World Breastfeeding Week (WBW), held in the first week of August every year, is a global campaign supported by the World Health Organisation and UNICEF and many Ministries of Health and civil society partners on the protection, promotion and support of breastfeeding. This initiative was started in 1992 to encourage mothers to breastfeed their children and build a support community for new mothers who face any difficulties in breastfeeding.

Why Did We Need An Awareness Week?
Dr Sangeetha Rao TP, consultant obstetrician and gynaecologist who has been practising for the last 13 years says that due to the lack of support from healthcare providers or family, physical challenges like latching difficulties, societal pressures, and misinformation around breastfeeding, many mothers stopped breastfeeding their babies. “Mothers often have the perception that their infant is not satisfied by breast milk alone.
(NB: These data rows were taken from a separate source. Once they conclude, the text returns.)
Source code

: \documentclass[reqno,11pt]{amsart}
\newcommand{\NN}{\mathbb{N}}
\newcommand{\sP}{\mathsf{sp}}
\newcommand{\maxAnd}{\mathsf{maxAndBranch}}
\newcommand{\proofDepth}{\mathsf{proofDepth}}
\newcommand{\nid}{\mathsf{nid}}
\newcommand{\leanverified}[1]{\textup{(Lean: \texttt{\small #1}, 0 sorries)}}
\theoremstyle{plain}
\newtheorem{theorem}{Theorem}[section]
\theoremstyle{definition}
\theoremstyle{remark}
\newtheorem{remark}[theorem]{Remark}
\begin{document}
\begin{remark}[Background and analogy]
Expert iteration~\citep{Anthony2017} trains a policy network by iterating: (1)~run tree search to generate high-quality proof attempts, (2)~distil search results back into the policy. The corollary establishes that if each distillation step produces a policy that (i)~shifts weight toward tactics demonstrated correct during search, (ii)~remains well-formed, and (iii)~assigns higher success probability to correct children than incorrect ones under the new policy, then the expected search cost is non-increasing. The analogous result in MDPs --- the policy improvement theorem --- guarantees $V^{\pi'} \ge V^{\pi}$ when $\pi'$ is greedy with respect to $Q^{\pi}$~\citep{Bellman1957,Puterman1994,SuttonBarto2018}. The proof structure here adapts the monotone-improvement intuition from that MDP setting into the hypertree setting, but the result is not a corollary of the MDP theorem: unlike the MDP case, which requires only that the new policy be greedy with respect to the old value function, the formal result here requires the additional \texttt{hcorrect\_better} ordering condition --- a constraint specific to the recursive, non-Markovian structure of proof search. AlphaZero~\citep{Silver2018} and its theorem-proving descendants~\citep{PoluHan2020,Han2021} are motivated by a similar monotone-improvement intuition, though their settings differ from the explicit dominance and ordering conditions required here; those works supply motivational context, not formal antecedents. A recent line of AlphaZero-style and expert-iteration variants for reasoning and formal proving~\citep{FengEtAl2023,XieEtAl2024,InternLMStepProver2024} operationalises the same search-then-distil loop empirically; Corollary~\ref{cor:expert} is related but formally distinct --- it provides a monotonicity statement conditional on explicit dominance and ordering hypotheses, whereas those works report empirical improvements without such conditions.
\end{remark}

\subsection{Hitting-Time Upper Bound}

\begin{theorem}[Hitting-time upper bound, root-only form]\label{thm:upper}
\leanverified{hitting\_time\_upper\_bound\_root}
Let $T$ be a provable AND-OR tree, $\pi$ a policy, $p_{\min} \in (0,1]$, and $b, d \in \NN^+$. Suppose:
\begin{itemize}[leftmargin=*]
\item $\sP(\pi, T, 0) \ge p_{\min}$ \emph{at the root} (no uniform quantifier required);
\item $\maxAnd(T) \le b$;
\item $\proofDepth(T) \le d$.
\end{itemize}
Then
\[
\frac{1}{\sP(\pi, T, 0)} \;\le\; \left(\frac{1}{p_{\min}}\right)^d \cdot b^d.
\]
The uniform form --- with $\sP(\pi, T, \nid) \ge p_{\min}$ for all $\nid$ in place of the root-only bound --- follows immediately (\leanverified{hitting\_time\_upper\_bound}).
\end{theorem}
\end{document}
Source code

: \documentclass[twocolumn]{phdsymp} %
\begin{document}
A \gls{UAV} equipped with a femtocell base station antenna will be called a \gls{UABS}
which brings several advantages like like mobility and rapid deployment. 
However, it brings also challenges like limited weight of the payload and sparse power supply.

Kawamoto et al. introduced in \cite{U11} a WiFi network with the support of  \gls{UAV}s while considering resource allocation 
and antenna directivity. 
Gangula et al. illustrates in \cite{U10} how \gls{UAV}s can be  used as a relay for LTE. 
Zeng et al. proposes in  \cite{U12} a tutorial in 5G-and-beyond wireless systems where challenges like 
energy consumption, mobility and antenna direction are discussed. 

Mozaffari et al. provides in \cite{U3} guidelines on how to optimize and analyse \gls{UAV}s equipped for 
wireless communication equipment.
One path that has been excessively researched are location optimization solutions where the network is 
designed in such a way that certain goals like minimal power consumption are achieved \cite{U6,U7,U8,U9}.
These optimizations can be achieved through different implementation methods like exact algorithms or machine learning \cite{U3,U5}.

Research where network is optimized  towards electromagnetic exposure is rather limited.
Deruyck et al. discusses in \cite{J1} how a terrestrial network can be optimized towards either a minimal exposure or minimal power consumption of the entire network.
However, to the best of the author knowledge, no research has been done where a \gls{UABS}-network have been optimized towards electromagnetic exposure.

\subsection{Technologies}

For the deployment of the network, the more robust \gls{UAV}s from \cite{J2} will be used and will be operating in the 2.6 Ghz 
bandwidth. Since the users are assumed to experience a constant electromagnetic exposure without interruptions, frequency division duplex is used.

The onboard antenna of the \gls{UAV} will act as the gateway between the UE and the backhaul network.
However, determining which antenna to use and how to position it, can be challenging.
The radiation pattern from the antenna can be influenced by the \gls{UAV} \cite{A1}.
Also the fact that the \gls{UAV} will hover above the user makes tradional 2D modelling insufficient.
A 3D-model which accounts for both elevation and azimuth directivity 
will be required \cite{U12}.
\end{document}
Mothers' concerns about lactation and nutrition issues are the most frequently cited reasons for stopping breastfeeding during the first two months,” says Dr Nisha Kapoor, who is the Director and Head of the Department of Obstetrics, Gynaecology and Minimally Invasive Laparoscopic and Robotic Surgery at Marengo Asia Hospitals.

Gynaecologist, obstetrician and founder of Baby Soon Fertility and IVF Center, Dr Jyoti Bali with 26 years of experience says, “A reason why some mothers stopped breastfeeding was because of the increased marketing of formula as a convenient solution compared to breastfeeding.”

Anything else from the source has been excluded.